Roll-in showers for everyone! They’re great!
Taking the time to examine life from a perspective other than our own is one of the greatest gifts we can give. Too often people only concern themselves with their own insular existence. This is a tragedy. The world is complex and vibrant and I believe we have a responsibility to experience as much of it as possible.
Jay Winuk shares a unique experience he enjoyed with his family on a recent vacation. Thank you for examining the world from a different perspective Jay.
After reading Jay’s guest post below, I’d encourage you to learn more about the review process we use at brettapproved.
My wife, our two children and I recently vacationed in New Orleans, one of our nation’s most special and distinctive cities. As a couple we had been there before, but we wanted to share the wonderful historic sites, music-lined streets and special food of that city with our kids.
Aside from making sure we’re in a good geographic location for what we want to do, our hotel accommodations on this kind of trip are less important to us than for other trips, since in a place like NOLA we’re not actually in the hotel that much with so much to see and do outside. Still, we like a nice, comfortable accommodation.
Upon arrival in the historic Warehouse District of New Orleans we checked into the Embassy Suites Hilton property, not knowing in advance that we were assigned an accessible room. Didn’t seem to matter much to us either way, as long as we weren’t taking that room from someone who might really need that configuration. Assured of that by the hotel staff, we proceeded with our bags to that room to unpack.

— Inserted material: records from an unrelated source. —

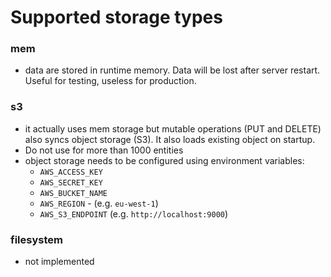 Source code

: # Supported storage types

### mem

- data are stored in runtime memory. Data will be lost after server restart. Useful for testing, useless for production.

### s3

* it actually uses mem storage but mutable operations (PUT and DELETE) also syncs object storage (S3). It also loads
  existing object on startup.
* Do not use for more than 1000 entities
* object storage needs to be configured using environment variables:
    * `AWS_ACCESS_KEY`
    * `AWS_SECRET_KEY`
    * `AWS_BUCKET_NAME`
    * `AWS_REGION` - (e.g. `eu-west-1`)
    * `AWS_S3_ENDPOINT` (e.g. `http://localhost:9000`)

### filesystem

- not implemented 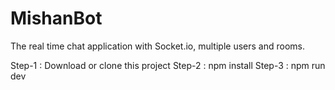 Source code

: # MishanBot
The real time chat application with Socket.io, multiple users and rooms.

Step-1 : Download or clone this project
Step-2 : npm install
Step-3 : npm run dev
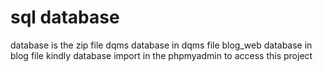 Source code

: # sql database
database is the zip file 
dqms database in dqms file
blog_web database in blog file
kindly database import in the phpmyadmin to access this project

On previous trips I don’t recall ever being assigned an accessible room, though I’m more mindful of those now that my agency provides public relations support to brettapproved. So this coincidence of being assigned such a room was a productive one.
My wife and I were pleasantly surprised. Nothing out of the ordinary in this room vs. other Embassy suite rooms we’ve stayed in before. It was a bit wider in the hallway, perhaps, between the living room and the master bedroom to better accommodate wheelchairs – all good there. The most noticeable difference was in the bathroom, which featured a roll-in shower and no bathtub. No lip to roll over for entry, just a nice shower curtain extending down to the floor, which featured a drain to capture the shower water. And two different showerheads mounted, one at typical height and the other lower, on the sidewall. A nice feature!
After a few days, and therefore a few showers, I found that I liked the set-up better than I’d experienced in “regular” rooms at other hotels. Easy in, easy out, multiple sprays, roomy, etc. I came away thinking that, for the traveler, there’s only upside here, no downside, whether you’re mobility challenged or not. And, aside from the cost of an extra showerhead and a bit of extra plumbing, perhaps, I’m thinking there’s only upside for the hotels, too, to make more mobility accessible rooms available in their inventories. As to cost, in fact, how many people really use the bathtubs we so often find upon entering a hotel room’s bathroom? Probably a lot of wasted money there. I say, more roll-in showers and less tubs!
As Brett and his team often note, as the huge baby boomer generation ages, more and more of us will face some kind of mobility challenge along the way. And so the hotel industry would be wise to find more ways to best accommodate the increasing accessibility needs of business and pleasure travelers. One good way would be to build many more rooms with those needs in mind.